While the threat has always been there, a security researcher, Matthew Hickey, who tracked the leaked NSA tools last month, said regarding this attack being on such a massive scale, “I am actually surprised that a weaponized malware of this nature didn’t spread sooner.”

The European Union is working with countries through Europol.  Europol's European Cybercrime Centre, known as EC3, said the attack "is at an unprecedented level and will require a complex international investigation to identify the culprits."

The people behind the attack, as of yet, have not been identified.

Former NSA contractor and resident of Russia, and a regular resident of the Democrat Party's enemies list for what they classify as espionage, who in 2013 leaked details of America's surveillance programs, which made him both a hero and a traitor, depending on who you talked to about it,  has blamed the NSA for not preventing the global cyber attack launched yesterday.  He said Congress should be asking the NSA if it is aware of any other software vulnerabilities that could be exploited in such a way. 

"If [the NSA] had privately disclosed the flaw used to attack hospitals when they found it, not when they lost it, this may not have happened," he added.

Snowden has also pointed out that lives could be lost as a result of this attack, reminding us that hospitals were on the list of locations attacked.  While, if they had updated their software in March when a patch was released to fix the flaw, Mr. Snowden pointed out that had the NSA disclosed the vulnerability when it found it, hospitals would have had years to prepare, rather than months.

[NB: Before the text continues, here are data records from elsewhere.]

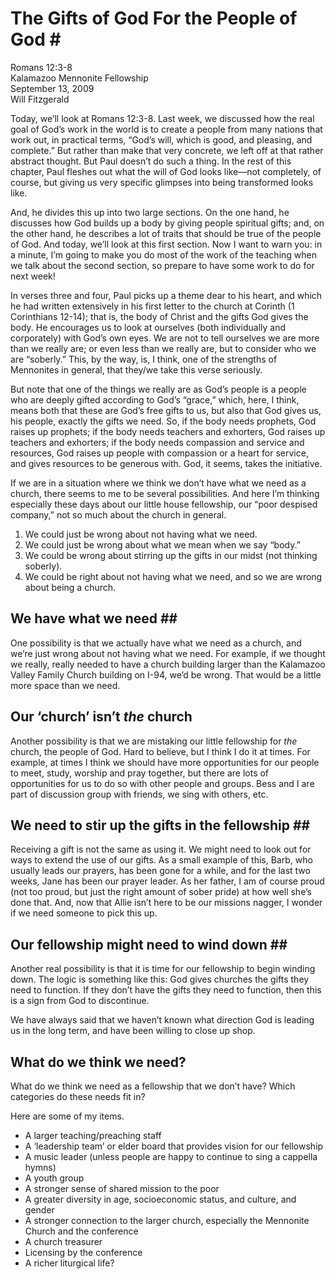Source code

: <h1 id="the_gifts_of_god_for_the_people_of_god_">The Gifts of God For the People of God #</h1>

<p>Romans 12:3-8 <br>
Kalamazoo Mennonite Fellowship <br>
September 13, 2009 <br>
Will Fitzgerald</p>

<p>Today, we&#8217;ll look at Romans 12:3-8. Last week, we discussed how the real goal of God&#8217;s work in the world is to create a people from many nations that work out, in practical terms, &#8220;God&#8217;s will, which is good, and pleasing, and complete.&#8221; But rather than make that very concrete, we left off at that rather abstract thought. But Paul doesn&#8217;t do such a thing. In the rest of this chapter, Paul fleshes out what the will of God looks like&#8212;not completely, of course, but giving us very specific glimpses into being transformed looks like.</p>

<p>And, he divides this up into two large sections. On the one hand, he discusses how God builds up a body by giving people spiritual gifts; and, on the other hand, he describes a lot of traits that should be true of the people of God. And today, we&#8217;ll look at this first section. Now I want to warn you: in a minute, I&#8217;m going to make you do most of the work of the teaching when we talk about the second section, so prepare to have some work to do for next week!</p>

<p>In verses three and four, Paul picks up a theme dear to his heart, and which he had written extensively in his first letter to the church at Corinth (1 Corinthians 12-14); that is, the body of Christ and the gifts God gives the body. He encourages us to look at ourselves (both individually and corporately) with God&#8217;s own eyes. We are not to tell ourselves we are more than we really are; or even less than we really are, but to consider who we are &#8220;soberly.&#8221; This, by the way, is, I think, one of the strengths of Mennonites in general, that they/we take this verse seriously. </p>

<p>But note that one of the things we really are as God&#8217;s people is a people who are deeply gifted according to God&#8217;s &#8220;grace,&#8221; which, here, I think, means both that these are God&#8217;s free gifts to us, but also that God gives us, his people, exactly the gifts we need. So, if the body needs prophets, God raises up prophets; if the body needs teachers and exhorters, God raises up teachers and exhorters; if the body needs compassion and service and resources, God raises up people with compassion or a heart for service, and gives resources to be generous with. God, it seems, takes the initiative. </p>

<p>If we are in a situation where we think we don&#8217;t have what we need as a church, there seems to me to be several possibilities. And here I&#8217;m thinking especially these days about our little house fellowship, our &#8220;poor despised company,&#8221; not so much about the church in general. </p>

<ol>
<li>We could just be wrong about not having what we need. </li>
<li>We could just be wrong about what we mean when we say &#8220;body.&#8221;</li>
<li>We could be wrong about stirring up the gifts in our midst (not thinking soberly).</li>
<li>We could be right about not having what we need, and so we are wrong about being a church.</li>
</ol>

<h2 id="we_have_what_we_need_">We have what we need ##</h2>

<p>One possibility is that we actually have what we need as a church, and we&#8217;re just wrong about not having what we need. For example, if we thought we really, really needed to have a church building larger than the Kalamazoo Valley Family Church building on I-94, we&#8217;d be wrong. That would be a little more space than we need.</p>

<h2 id="our_8216church8217_isn8217t_the_church">Our &#8216;church&#8217; isn&#8217;t <em>the</em> church</h2>

<p>Another possibility is that we are mistaking our little fellowship for <em>the</em> church, the people of God. Hard to believe, but I think I do it at times. For example, at times I think we should have more opportunities for our people to meet, study, worship and pray together, but there are lots of opportunities for us to do so with other people and groups. Bess and I are part of discussion group with friends, we sing with others, etc.</p>

<h2 id="we_need_to_stir_up_the_gifts_in_the_fellowship_">We need to stir up the gifts in the fellowship ##</h2>

<p>Receiving a gift is not the same as using it. We might need to look out for ways to extend the use of our gifts. As a small example of this, Barb, who usually leads our prayers, has been gone for a while, and for the last two weeks, Jane has been our prayer leader. As her father, I am of course proud (not too proud, but just the right amount of sober pride) at how well she&#8217;s done that. And, now that Allie isn&#8217;t here to be our missions nagger, I wonder if we need someone to pick this up.</p>

<h2 id="our_fellowship_might_need_to_wind_down_">Our fellowship might need to wind down ##</h2>

<p>Another real possibility is that it is time for our fellowship to begin winding down. The logic is something like this: God gives churches the gifts they need to function. If they don&#8217;t have the gifts they need to function, then this is a sign from God to discontinue. </p>

<p>We have always said that we haven&#8217;t known what direction God is leading us in the long term, and have been willing to close up shop. </p>

<h2 id="what_do_we_think_we_need">What do we think we need?</h2>

<p>What do we think we need as a fellowship that we don&#8217;t have? Which categories do these needs fit in?</p>

<p>Here are some of my items.</p>

<ul>
<li>A larger teaching/preaching staff</li>
<li>A &#8216;leadership team&#8217; or elder board that provides vision for our fellowship</li>
<li>A music leader (unless people are happy to continue to sing a cappella hymns)</li>
<li>A youth group</li>
<li>A stronger sense of shared mission to the poor</li>
<li>A greater diversity in age, socioeconomic status, and culture, and gender</li>
<li>A stronger connection to the larger church, especially the Mennonite Church and the conference</li>
<li>A church treasurer</li>
<li>Licensing by the conference</li>
<li>A richer liturgical life? </li>
</ul>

A temporary stop has been initiated by an “accidental hero” who halted the global spread of the ransomware attack by registering a garbled domain name hidden in the malware.  However, the blogger has warned the attack could be rebooted.  The "kill switch" was activated when one UK cybersecurity researcher tweeting as @malwaretechblog, with the help of Darien Huss from security firm Proofpoint, found and inadvertently activated it.

The kill switch was hardcoded into the malware in case the creator wanted to stop it spreading. This involved a very long nonsensical domain name that the malware makes a request to – just as if it was looking up any website – and if the request comes back and shows that the domain is live, the kill switch takes effect and the malware stops spreading. The domain cost $10.69 and was immediately registering thousands of connections every second.

The kill switch was inadvertently activated.  It was explained that he bought the domain because his company tracks botnets, and by registering these domains they can get an insight into how the botnet is spreading. “The intent was to just monitor the spread and see if we could do anything about it later on. But we actually stopped the spread just by registering the domain,” he said. But the following hours were an “emotional rollercoaster”.

“Initially someone had reported the wrong way round that we had caused the infection by registering the domain, so I had a mini freakout until I realized it was actually the other way around and we had stopped it,” he said.

He warned people to patch their systems, adding: “This is not over. The attackers will realize how we stopped it, they’ll change the code and then they’ll start again. Enable windows update, update and then reboot.”